- [What needs to be done]: Repeat every entry in full. Match each line exactly.

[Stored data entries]

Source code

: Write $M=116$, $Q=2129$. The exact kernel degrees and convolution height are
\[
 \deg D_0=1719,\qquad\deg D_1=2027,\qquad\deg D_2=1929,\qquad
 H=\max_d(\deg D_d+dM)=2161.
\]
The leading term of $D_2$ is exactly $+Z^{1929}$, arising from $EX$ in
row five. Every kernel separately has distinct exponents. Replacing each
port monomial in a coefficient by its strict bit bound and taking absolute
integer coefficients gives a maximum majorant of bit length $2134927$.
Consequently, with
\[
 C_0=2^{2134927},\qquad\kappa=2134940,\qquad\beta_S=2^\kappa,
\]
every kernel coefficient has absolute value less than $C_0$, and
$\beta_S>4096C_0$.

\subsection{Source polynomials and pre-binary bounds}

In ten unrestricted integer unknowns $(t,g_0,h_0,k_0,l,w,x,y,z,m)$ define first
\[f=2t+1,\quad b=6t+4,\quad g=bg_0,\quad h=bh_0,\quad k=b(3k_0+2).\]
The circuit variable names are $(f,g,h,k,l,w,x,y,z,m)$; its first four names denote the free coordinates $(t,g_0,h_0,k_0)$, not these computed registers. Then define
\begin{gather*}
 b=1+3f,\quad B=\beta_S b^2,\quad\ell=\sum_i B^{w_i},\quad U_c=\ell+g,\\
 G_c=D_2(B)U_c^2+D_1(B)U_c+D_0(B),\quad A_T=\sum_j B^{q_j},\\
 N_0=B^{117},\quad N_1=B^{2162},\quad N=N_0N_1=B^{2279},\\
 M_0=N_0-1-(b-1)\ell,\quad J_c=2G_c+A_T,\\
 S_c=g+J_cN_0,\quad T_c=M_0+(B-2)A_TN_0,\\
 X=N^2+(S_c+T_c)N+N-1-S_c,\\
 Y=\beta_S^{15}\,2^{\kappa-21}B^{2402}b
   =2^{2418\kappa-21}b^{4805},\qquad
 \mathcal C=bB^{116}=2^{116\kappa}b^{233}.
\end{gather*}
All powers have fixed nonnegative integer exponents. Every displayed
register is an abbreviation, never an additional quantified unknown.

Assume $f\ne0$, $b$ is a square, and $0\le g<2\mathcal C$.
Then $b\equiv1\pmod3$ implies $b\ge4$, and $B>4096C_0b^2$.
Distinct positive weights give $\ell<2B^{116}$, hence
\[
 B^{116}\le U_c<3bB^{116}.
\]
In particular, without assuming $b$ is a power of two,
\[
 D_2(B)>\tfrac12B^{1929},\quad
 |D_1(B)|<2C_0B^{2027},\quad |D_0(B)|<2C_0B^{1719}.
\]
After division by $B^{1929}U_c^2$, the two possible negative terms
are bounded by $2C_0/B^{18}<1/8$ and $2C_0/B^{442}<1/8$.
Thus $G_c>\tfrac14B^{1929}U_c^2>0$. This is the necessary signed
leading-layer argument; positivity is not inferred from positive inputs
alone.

- [Response for this exercise]:
Source code

: Write $M=116$, $Q=2129$. The exact kernel degrees and convolution height are
\[
 \deg D_0=1719,\qquad\deg D_1=2027,\qquad\deg D_2=1929,\qquad
 H=\max_d(\deg D_d+dM)=2161.
\]
The leading term of $D_2$ is exactly $+Z^{1929}$, arising from $EX$ in
row five. Every kernel separately has distinct exponents. Replacing each
port monomial in a coefficient by its strict bit bound and taking absolute
integer coefficients gives a maximum majorant of bit length $2134927$.
Consequently, with
\[
 C_0=2^{2134927},\qquad\kappa=2134940,\qquad\beta_S=2^\kappa,
\]
every kernel coefficient has absolute value less than $C_0$, and
$\beta_S>4096C_0$.

\subsection{Source polynomials and pre-binary bounds}

In ten unrestricted integer unknowns $(t,g_0,h_0,k_0,l,w,x,y,z,m)$ define first
\[f=2t+1,\quad b=6t+4,\quad g=bg_0,\quad h=bh_0,\quad k=b(3k_0+2).\]
The circuit variable names are $(f,g,h,k,l,w,x,y,z,m)$; its first four names denote the free coordinates $(t,g_0,h_0,k_0)$, not these computed registers. Then define
\begin{gather*}
 b=1+3f,\quad B=\beta_S b^2,\quad\ell=\sum_i B^{w_i},\quad U_c=\ell+g,\\
 G_c=D_2(B)U_c^2+D_1(B)U_c+D_0(B),\quad A_T=\sum_j B^{q_j},\\
 N_0=B^{117},\quad N_1=B^{2162},\quad N=N_0N_1=B^{2279},\\
 M_0=N_0-1-(b-1)\ell,\quad J_c=2G_c+A_T,\\
 S_c=g+J_cN_0,\quad T_c=M_0+(B-2)A_TN_0,\\
 X=N^2+(S_c+T_c)N+N-1-S_c,\\
 Y=\beta_S^{15}\,2^{\kappa-21}B^{2402}b
   =2^{2418\kappa-21}b^{4805},\qquad
 \mathcal C=bB^{116}=2^{116\kappa}b^{233}.
\end{gather*}
All powers have fixed nonnegative integer exponents. Every displayed
register is an abbreviation, never an additional quantified unknown.

Assume $f\ne0$, $b$ is a square, and $0\le g<2\mathcal C$.
Then $b\equiv1\pmod3$ implies $b\ge4$, and $B>4096C_0b^2$.
Distinct positive weights give $\ell<2B^{116}$, hence
\[
 B^{116}\le U_c<3bB^{116}.
\]
In particular, without assuming $b$ is a power of two,
\[
 D_2(B)>\tfrac12B^{1929},\quad
 |D_1(B)|<2C_0B^{2027},\quad |D_0(B)|<2C_0B^{1719}.
\]
After division by $B^{1929}U_c^2$, the two possible negative terms
are bounded by $2C_0/B^{18}<1/8$ and $2C_0/B^{442}<1/8$.
Thus $G_c>\tfrac14B^{1929}U_c^2>0$. This is the necessary signed
leading-layer argument; positivity is not inferred from positive inputs
alone.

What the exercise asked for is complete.